=== Section Start ===

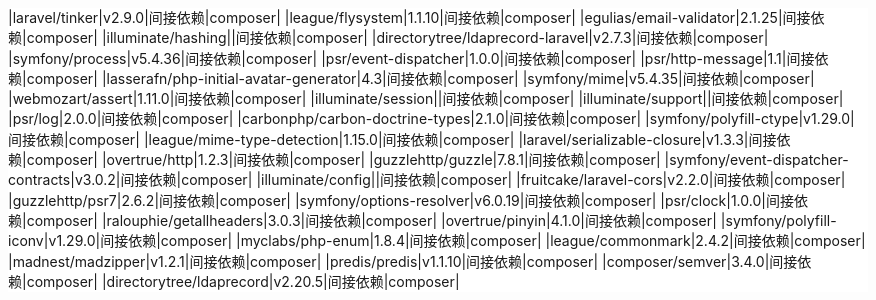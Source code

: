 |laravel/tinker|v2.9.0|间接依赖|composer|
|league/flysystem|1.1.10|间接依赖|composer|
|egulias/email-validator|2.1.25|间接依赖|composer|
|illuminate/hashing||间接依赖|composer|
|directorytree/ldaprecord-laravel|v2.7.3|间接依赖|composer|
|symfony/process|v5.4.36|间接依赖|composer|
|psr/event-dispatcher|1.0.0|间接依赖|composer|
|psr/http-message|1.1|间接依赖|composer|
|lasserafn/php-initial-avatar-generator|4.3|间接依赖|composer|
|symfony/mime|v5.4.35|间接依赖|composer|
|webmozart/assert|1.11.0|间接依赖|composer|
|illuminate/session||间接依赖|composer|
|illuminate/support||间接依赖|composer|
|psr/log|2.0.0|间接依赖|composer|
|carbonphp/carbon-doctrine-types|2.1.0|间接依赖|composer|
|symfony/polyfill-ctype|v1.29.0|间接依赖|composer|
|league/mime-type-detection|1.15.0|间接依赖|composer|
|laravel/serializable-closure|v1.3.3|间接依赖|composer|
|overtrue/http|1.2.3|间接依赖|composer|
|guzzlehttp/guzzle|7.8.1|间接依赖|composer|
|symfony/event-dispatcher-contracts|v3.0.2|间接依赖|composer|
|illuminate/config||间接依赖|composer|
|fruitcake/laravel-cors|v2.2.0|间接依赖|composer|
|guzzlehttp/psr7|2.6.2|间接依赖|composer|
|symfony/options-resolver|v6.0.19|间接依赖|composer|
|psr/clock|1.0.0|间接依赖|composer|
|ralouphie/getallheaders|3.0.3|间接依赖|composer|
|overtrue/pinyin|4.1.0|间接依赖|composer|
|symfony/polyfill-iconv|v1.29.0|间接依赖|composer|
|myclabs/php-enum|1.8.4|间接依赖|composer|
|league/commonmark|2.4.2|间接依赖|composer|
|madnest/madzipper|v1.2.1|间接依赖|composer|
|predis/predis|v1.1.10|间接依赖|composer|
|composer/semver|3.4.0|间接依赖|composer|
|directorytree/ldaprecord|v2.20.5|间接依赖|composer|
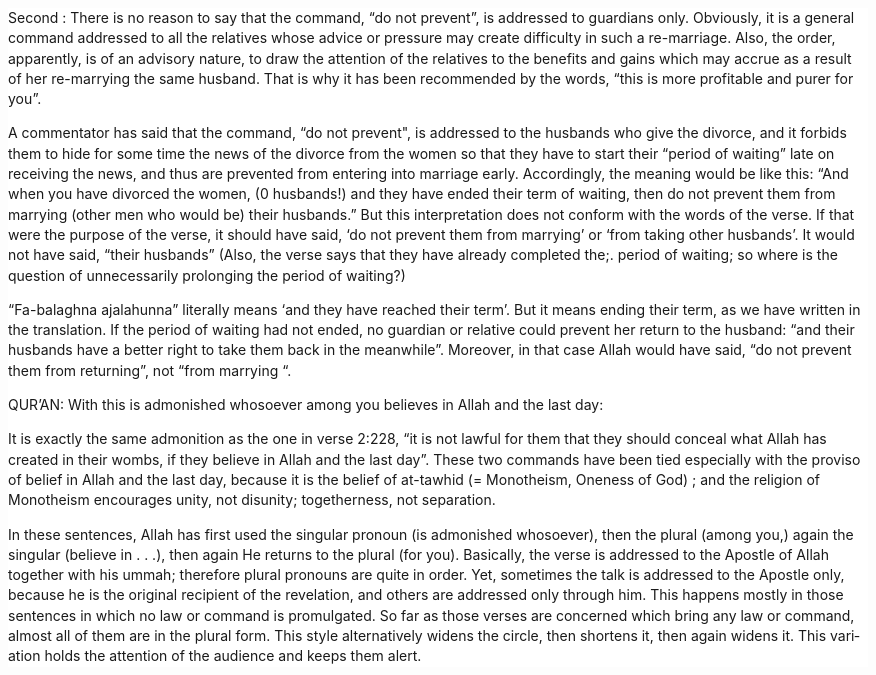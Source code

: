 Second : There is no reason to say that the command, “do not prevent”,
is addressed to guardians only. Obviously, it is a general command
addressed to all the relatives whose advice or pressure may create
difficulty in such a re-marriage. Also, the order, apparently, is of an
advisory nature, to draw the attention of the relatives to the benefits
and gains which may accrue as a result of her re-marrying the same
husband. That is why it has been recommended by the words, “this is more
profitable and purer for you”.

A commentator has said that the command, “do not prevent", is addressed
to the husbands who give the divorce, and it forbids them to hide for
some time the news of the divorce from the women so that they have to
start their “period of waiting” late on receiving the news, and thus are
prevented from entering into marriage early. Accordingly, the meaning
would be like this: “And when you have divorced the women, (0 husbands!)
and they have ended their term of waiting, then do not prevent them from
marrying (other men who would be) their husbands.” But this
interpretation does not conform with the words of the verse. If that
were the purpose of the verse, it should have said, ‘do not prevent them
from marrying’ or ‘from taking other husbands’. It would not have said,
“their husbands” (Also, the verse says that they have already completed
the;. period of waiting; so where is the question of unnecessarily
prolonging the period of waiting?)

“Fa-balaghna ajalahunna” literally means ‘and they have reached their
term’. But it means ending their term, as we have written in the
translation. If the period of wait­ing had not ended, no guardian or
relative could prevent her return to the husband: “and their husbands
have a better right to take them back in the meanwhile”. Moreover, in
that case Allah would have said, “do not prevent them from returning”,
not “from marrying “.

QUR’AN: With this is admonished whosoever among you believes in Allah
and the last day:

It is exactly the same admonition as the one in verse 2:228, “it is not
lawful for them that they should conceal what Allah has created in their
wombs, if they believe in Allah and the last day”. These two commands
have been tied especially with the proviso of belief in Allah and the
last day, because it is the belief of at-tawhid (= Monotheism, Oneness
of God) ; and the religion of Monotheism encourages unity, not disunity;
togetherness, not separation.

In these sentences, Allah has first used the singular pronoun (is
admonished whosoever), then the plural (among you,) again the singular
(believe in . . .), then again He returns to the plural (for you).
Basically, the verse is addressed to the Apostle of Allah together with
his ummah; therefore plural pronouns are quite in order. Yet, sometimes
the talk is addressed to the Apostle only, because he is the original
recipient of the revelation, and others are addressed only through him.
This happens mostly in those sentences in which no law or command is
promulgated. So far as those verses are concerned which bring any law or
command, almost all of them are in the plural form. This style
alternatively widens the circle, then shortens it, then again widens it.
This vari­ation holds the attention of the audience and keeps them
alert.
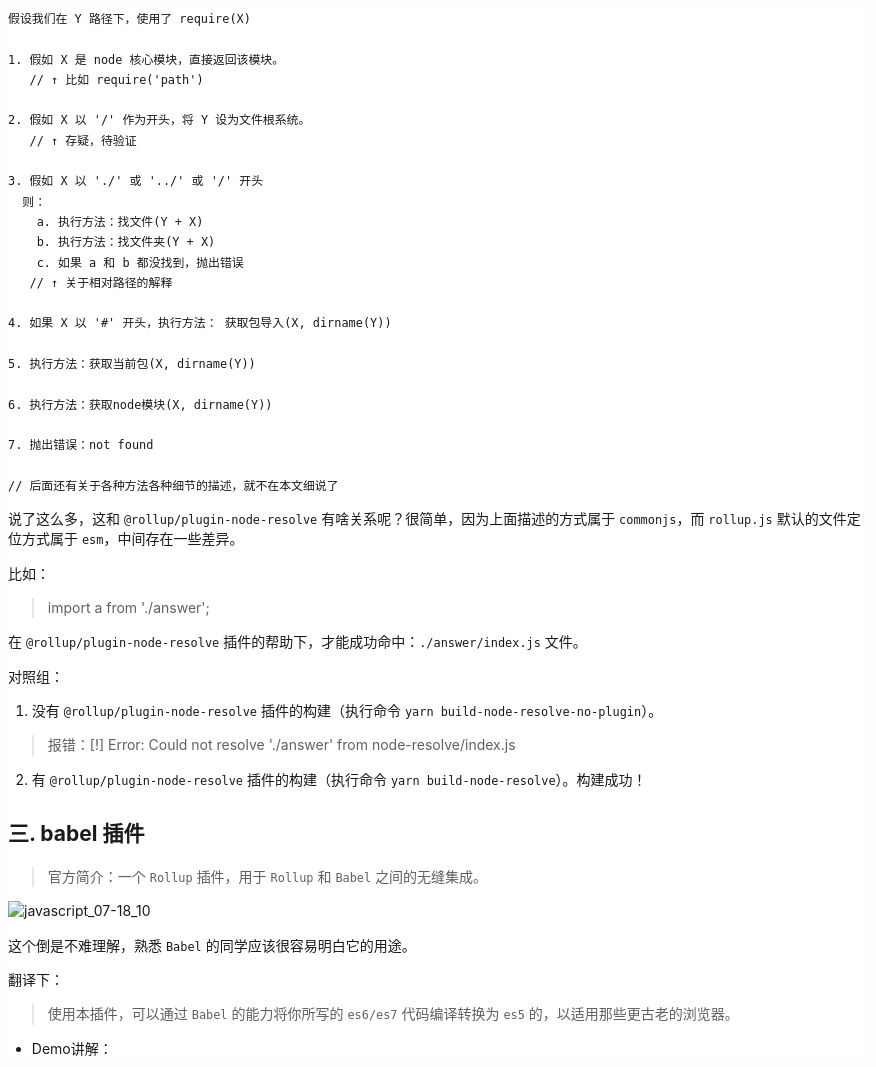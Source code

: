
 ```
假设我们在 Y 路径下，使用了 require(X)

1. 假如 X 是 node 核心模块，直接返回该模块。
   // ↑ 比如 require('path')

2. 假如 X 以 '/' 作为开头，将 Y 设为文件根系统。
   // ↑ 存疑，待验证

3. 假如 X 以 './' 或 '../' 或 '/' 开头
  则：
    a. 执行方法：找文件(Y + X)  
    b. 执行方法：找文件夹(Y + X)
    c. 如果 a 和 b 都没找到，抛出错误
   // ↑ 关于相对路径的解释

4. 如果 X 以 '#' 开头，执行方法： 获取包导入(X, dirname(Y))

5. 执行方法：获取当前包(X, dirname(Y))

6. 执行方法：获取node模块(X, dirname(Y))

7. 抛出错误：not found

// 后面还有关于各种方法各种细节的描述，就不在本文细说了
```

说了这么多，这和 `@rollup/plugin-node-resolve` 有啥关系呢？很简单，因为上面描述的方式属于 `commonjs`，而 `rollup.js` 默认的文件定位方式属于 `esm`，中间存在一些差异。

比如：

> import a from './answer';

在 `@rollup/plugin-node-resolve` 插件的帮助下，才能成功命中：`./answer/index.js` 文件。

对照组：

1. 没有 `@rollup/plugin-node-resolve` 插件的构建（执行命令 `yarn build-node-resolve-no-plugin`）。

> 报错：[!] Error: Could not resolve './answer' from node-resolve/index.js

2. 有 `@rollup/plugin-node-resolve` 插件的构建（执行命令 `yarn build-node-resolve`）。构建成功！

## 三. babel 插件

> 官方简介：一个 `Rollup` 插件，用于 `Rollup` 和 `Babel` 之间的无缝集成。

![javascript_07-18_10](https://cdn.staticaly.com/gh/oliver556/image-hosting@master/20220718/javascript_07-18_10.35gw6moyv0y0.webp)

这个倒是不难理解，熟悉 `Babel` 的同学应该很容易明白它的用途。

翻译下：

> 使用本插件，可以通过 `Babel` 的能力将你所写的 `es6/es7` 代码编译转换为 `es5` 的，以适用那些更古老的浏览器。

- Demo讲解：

=== Section End ===

HOW TO COMPLETE THIS TASK: From the entries above, copy each line that holds "again".

TASK RESPONSE:
admonished whosoever), then the plural (among you,) again the singular
(believe in . . .), then again He returns to the plural (for you).
alternatively widens the circle, then shortens it, then again widens it.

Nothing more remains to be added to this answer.